In my column last week, I discussed the Jewish tradition of using these few weeks leading up to the start of the High Holy Days to look back at how we lived, acted, carried ourselves, etc., since last year's High Holy Days. By doing this, we have the opportunity to return to our true selves and how we are capable of being in the year ahead. You can click here to read last week's column if you did not get a chance to read it.
While it may be a coincidence, I think the timing of the upcoming 3-part documentary series The US and the Holocaust (premiers on Sunday, Sept. 18 on PBS) is providing our country an opportunity to reflect on our past to learn from it in order to become better.
Directed and produced by Ken Burns, Lynn Novick, and Sarah Botstein (creators of the ten-part documentary series The Vietnam War) explores how, confronted with one of the greatest humanitarian crises of the 20th century, the United States responded. The series features first-person accounts, testimonials from Holocaust survivors and witnesses, and interviews with leading historians and writers.

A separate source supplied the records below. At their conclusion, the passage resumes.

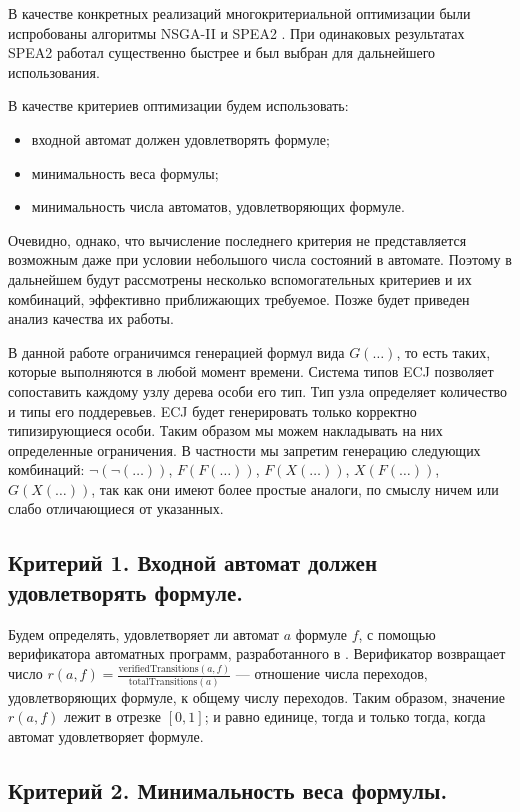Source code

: \documentclass[12pt,fleqn]{article}
\begin{document}
В качестве конкретных реализаций многокритериальной оптимизации были испробованы алгоритмы NSGA-II \cite{nsga2} и SPEA2 \cite{spea2}.
При одинаковых результатах SPEA2 работал существенно быстрее и был выбран для дальнейшего использования.

В качестве критериев оптимизации будем использовать:
\begin{itemize}
\item входной автомат должен удовлетворять формуле;
\item минимальность веса формулы;
\item минимальность числа автоматов, удовлетворяющих формуле.
\end{itemize}
Очевидно, однако, что вычисление последнего
критерия не представляется возможным даже при условии небольшого числа состояний в автомате. Поэтому в дальнейшем будут
рассмотрены несколько вспомогательных критериев и их комбинаций, эффективно приближающих требуемое. Позже будет приведен
анализ качества их работы.

В данной работе ограничимся генерацией формул вида $G(\ldots)$, то есть таких, которые выполняются в любой момент времени.
Система типов ECJ позволяет сопоставить каждому узлу дерева особи его тип. Тип узла
определяет количество и типы его поддеревьев. ECJ будет генерировать только корректно типизирующиеся особи.
Таким образом мы можем накладывать на них определенные ограничения. В частности мы запретим генерацию следующих
комбинаций: $\lnot(\lnot(\ldots))$, $F(F(\ldots))$, $F(X(\ldots))$, $X(F(\ldots))$, $G(X(\ldots))$, так как
они имеют более простые аналоги, по смыслу ничем или слабо отличающиеся от указанных.

\subsection{Критерий 1. Входной автомат должен удовлетворять формуле.}

Будем определять, удовлетворяет ли автомат $a$ формуле $f$, с помощью верификатора автоматных программ, разработанного в \cite{eg}.
Верификатор возвращает число $r(a, f) = \frac{\text{verifiedTransitions}(a, f)}{\text{totalTransitions}(a)}$ --- отношение числа
переходов, удовлетворяющих формуле, к общему числу переходов. Таким образом, значение $r(a, f)$ лежит в отрезке $[0, 1]$; и равно
единице, тогда и только тогда, когда автомат удовлетворяет формуле.

\subsection{Критерий 2. Минимальность веса формулы.}
\end{document}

In addition, it explores whether a country that sees itself as a good and just nation lived up to its own ideals.
To me, the most exciting thing is that this documentary has an accompanying curriculum, created in partnership between PBS Learning Media and leading Holocaust education experts, for middle and high school teachers to educate their students further on this subject. They have also scheduled two-hour-long discussions on Thursdays, Sept. 8 and 15, with the filmmakers and special guests to delve deeper into how past events can shape our view of the present.
In one of the trailers, you can hear Burns say, "My colleagues and I have been making documentaries for over 40 years. Our next film is one of the most important we've ever worked on. I won't work on a more important film in my professional life." I want you to think about that for a moment and then pair it with the comments of Dana Bash, who researched, developed, and hosted CNN's "Rising Hate: Antisemitism in America," when she said, "(the special) was one of the most important things I've ever done."
I share both of these quotes because these two leaders in their field understand that they have a role that they can and need to play in helping to reduce the amount of hatred in the world. And that is to use their platforms to help educate mainstream America. We also have a part to play. We all need to make sure people know about this documentary series and encourage people to watch it. This includes ensuring your children's (and grandchildren's) schools are aware of it. This is the platform we can use to help educate more people, especially in the current climate of hatred we find ourselves in today.
It was George Santayana, in his 1905 book The Life of Reason: The Phases of Human Progress, who stated, "Those who cannot remember the past are condemned to repeat it." This led to many paraphrased versions of this, including Winston Churchill's "Those that fail to learn from history, are doomed to repeat it."
I am hopeful that not only will people tune in to watch the documentary, but they will not only see it as a historical event but also that there are lessons to be learned and applied today. And by doing so, our nation has the opportunity to start becoming a better version of itself as we head into 5783.